5. The clustered data sharing method based on the federal learning system according to claim 4, wherein the calculating the sharing time delay t for each of the cluster head devices to share training data to the intra-cluster member devices ^s And training time delay t for performing one round of model training based on the federal learning algorithm ^FL Comprising:

calculating the sharing time delay t by adopting a formula (2) ^s ：

Wherein M characterizes the set of cluster head devices, and M characterizes the set of cluster head devicesM-th cluster head device in cluster head device set, C _m Representing a set of intra-cluster member devices in a cluster in which an mth cluster head device is located, c representing a c-th intra-cluster member device in the set of intra-cluster member devices, a representing a bit number occupied by a sample of training data,

calculating the training time delay t by adopting a formula (3) ^FL ：

wherein ,

characterizing downlink delay->

Characterizing update latency->

And representing the uplink time delay.

6. The clustered data sharing method based on the federal learning system according to any one of claims 1 to 5, wherein the controlling the cluster head devices in each of the clusters to share training data to the intra-cluster member devices includes:

7. The clustered data sharing device based on the federal learning system is characterized in that the federal learning system comprises K distributed devices and a central server, wherein K is an integer greater than 1;

the device comprises:

8. An electronic device comprising a memory, a processor and a computer program stored on the memory and executable on the processor, wherein the processor implements the clustered data sharing method based on the federal learning system as claimed in any one of claims 1 to 6 when the program is executed by the processor.

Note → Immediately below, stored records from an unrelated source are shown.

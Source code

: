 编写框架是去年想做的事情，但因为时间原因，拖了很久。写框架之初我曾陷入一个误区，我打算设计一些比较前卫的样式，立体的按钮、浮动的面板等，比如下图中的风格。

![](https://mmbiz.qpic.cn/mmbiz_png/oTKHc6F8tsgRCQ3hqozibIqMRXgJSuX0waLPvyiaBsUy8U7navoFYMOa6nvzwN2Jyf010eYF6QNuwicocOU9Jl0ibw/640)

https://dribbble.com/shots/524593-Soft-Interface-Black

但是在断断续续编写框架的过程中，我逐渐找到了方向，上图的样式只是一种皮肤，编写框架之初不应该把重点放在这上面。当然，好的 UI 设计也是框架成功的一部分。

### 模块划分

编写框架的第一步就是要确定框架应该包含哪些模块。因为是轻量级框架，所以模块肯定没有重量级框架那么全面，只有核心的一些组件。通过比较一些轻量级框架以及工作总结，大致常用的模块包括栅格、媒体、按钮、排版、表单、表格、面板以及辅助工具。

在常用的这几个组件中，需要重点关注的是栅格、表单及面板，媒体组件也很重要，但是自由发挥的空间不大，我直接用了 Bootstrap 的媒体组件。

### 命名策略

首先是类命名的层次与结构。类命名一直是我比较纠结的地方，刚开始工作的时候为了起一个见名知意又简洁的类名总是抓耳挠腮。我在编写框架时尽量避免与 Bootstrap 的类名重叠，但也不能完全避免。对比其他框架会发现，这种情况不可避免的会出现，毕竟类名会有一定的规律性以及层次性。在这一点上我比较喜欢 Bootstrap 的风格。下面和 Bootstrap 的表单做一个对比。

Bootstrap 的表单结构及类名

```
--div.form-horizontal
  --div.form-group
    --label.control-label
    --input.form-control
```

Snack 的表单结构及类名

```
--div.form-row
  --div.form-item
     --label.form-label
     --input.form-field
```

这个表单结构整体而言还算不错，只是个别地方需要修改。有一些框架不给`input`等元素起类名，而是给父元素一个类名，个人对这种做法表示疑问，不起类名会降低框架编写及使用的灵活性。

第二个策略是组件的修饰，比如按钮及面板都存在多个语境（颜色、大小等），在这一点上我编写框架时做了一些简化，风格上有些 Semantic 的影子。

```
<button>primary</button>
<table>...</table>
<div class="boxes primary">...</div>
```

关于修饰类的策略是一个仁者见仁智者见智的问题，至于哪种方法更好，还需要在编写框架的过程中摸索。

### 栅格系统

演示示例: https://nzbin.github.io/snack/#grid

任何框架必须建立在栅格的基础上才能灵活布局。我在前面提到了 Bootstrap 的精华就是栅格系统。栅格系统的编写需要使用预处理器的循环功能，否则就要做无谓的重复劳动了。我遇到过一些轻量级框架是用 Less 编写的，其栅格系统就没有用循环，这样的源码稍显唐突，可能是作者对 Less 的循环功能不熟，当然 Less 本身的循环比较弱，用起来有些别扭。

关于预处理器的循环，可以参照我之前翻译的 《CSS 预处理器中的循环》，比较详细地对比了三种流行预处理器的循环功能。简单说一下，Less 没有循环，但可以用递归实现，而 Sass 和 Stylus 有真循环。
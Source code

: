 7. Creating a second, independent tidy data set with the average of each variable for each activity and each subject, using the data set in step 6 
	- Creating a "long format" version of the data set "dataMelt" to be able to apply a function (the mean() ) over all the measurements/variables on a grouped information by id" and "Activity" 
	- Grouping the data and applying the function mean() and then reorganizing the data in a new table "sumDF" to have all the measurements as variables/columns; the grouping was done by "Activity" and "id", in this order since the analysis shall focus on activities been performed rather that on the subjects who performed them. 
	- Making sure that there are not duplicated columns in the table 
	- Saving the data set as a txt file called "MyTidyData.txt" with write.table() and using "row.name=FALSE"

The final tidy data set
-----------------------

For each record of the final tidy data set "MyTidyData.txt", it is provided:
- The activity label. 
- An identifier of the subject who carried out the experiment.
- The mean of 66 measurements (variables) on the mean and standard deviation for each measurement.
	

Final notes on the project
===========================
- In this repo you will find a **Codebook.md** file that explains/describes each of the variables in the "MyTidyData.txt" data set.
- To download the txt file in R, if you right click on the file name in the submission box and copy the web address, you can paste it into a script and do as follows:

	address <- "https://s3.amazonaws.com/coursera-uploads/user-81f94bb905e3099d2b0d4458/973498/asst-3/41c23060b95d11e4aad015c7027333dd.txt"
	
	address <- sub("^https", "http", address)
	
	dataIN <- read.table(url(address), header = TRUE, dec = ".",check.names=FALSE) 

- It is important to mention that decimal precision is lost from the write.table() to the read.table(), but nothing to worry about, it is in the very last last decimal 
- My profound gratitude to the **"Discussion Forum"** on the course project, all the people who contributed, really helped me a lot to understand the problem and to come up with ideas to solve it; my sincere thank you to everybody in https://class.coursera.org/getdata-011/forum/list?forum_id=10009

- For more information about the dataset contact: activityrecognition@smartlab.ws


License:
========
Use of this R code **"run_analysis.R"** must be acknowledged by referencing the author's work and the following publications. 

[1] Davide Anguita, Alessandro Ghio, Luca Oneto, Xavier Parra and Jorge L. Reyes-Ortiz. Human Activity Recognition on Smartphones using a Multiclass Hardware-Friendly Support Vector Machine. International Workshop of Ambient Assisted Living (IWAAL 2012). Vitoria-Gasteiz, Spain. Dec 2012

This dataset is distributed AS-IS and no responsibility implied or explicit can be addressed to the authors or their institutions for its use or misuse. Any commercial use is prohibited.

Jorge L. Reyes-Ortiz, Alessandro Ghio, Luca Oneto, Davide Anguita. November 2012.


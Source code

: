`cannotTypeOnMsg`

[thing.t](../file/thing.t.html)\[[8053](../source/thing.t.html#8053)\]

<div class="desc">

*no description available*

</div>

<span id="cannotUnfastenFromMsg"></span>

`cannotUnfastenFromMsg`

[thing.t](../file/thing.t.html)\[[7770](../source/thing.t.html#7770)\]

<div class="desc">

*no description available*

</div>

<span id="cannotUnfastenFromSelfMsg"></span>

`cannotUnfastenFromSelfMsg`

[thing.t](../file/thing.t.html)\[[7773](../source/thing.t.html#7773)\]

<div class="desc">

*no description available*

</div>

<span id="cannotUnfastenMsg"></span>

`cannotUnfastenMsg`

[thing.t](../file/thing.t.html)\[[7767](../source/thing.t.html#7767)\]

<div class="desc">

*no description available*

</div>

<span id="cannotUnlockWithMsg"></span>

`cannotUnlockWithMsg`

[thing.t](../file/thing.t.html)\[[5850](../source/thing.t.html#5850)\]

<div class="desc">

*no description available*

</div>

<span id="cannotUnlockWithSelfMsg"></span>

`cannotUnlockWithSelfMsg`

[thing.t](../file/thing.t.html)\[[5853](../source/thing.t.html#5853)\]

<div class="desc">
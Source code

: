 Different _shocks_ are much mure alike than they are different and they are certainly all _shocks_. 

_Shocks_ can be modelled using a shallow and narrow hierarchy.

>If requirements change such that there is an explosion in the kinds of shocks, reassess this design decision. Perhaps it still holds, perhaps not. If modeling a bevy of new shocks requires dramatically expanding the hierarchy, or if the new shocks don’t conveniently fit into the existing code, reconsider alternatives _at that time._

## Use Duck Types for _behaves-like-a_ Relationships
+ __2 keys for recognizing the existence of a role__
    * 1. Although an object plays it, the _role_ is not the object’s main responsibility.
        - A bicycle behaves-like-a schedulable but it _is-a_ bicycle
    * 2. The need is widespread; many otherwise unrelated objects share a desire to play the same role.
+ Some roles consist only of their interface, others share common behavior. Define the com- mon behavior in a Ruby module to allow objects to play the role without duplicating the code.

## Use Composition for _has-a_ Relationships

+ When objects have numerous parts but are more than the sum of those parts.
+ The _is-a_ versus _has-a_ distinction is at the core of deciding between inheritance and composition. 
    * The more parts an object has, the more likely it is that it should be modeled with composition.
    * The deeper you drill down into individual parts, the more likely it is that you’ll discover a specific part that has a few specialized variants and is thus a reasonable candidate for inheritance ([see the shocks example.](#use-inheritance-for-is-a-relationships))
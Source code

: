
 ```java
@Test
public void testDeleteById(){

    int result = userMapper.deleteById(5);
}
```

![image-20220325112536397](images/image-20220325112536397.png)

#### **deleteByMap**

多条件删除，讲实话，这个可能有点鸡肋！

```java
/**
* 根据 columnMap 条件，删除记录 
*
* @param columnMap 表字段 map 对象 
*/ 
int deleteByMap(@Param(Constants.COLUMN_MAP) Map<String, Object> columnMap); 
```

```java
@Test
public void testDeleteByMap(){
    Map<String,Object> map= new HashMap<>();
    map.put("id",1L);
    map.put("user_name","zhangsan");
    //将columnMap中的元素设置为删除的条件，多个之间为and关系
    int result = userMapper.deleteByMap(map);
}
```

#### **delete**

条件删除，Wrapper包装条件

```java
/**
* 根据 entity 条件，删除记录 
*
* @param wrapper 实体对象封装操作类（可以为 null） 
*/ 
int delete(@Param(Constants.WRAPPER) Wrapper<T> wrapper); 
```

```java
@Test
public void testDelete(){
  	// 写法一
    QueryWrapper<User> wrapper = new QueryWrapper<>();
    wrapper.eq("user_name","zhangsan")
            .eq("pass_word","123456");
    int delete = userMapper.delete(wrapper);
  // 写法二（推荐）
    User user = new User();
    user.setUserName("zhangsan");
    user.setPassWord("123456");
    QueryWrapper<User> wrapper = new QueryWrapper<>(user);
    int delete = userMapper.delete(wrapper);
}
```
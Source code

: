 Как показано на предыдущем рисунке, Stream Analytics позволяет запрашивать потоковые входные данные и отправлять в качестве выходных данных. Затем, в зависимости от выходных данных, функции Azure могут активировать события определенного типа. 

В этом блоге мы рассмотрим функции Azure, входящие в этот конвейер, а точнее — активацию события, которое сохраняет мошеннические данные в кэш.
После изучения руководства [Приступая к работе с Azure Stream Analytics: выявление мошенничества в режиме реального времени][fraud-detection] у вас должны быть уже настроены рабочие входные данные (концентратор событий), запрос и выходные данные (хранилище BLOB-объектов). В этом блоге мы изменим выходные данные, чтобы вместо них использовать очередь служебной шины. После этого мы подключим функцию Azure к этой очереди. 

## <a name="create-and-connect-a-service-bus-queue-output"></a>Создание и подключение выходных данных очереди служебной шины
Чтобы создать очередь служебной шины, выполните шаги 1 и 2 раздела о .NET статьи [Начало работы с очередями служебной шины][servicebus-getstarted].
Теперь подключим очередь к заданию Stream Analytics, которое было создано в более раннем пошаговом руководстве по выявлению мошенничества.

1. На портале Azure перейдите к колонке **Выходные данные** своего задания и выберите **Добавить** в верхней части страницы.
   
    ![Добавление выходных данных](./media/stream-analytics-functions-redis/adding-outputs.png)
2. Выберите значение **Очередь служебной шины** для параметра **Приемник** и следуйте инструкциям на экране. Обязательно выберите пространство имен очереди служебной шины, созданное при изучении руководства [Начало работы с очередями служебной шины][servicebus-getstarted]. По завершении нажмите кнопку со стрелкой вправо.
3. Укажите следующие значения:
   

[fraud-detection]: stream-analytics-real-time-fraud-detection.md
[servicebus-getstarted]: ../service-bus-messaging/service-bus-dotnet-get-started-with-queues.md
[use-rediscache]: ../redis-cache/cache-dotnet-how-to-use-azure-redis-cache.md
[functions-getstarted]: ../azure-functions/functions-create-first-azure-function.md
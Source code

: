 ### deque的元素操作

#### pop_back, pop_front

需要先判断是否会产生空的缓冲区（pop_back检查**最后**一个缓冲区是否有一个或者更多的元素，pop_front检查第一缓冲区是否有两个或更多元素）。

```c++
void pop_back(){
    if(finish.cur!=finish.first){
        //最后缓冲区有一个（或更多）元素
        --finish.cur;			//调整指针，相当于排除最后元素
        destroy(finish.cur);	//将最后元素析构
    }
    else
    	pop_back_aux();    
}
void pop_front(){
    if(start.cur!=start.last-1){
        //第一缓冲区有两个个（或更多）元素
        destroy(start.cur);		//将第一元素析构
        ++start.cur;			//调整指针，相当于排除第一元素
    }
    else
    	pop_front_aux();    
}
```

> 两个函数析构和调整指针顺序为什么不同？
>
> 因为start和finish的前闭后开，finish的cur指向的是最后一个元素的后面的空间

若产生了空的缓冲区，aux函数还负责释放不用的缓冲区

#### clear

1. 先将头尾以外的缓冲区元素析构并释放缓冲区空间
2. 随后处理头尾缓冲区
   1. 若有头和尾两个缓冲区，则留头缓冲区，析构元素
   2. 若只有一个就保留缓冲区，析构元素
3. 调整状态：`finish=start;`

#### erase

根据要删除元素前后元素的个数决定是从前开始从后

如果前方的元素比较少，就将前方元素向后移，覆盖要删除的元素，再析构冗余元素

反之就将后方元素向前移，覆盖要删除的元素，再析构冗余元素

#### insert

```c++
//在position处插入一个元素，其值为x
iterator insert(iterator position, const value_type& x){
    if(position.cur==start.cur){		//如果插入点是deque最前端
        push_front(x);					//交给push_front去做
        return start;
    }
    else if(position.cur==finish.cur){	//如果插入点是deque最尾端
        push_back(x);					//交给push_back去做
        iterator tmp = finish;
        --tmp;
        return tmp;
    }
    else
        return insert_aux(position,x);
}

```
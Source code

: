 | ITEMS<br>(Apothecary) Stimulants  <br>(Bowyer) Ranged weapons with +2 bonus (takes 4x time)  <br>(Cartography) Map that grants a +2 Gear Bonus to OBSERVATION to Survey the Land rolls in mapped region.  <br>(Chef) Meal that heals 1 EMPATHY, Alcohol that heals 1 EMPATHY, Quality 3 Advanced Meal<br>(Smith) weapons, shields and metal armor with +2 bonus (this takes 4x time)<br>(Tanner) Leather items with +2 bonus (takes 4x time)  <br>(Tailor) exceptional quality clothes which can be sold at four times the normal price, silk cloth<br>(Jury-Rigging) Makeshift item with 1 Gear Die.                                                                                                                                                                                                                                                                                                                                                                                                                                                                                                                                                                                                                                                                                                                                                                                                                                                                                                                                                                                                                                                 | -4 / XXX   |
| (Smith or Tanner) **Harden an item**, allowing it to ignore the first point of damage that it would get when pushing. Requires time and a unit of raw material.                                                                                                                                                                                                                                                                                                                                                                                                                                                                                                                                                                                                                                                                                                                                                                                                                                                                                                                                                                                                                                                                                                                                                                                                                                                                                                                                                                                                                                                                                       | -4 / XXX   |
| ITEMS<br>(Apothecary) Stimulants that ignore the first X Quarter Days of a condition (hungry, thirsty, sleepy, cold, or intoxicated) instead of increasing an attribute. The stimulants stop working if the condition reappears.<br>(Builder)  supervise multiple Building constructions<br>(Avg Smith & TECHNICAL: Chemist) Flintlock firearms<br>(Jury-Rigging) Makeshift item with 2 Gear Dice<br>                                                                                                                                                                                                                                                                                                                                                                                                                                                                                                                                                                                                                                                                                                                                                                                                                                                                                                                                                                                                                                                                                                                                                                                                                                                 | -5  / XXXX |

9. A non-transitory computer readable storage medium having stored thereon a computer program, wherein the computer program when executed by a processor implements the clustered data sharing method based on the federal learning system according to any one of claims 1 to 6.

10. A computer program product comprising a computer program which, when executed by a processor, implements a clustered data sharing method based on a federal learning system as claimed in any one of claims 1 to 6.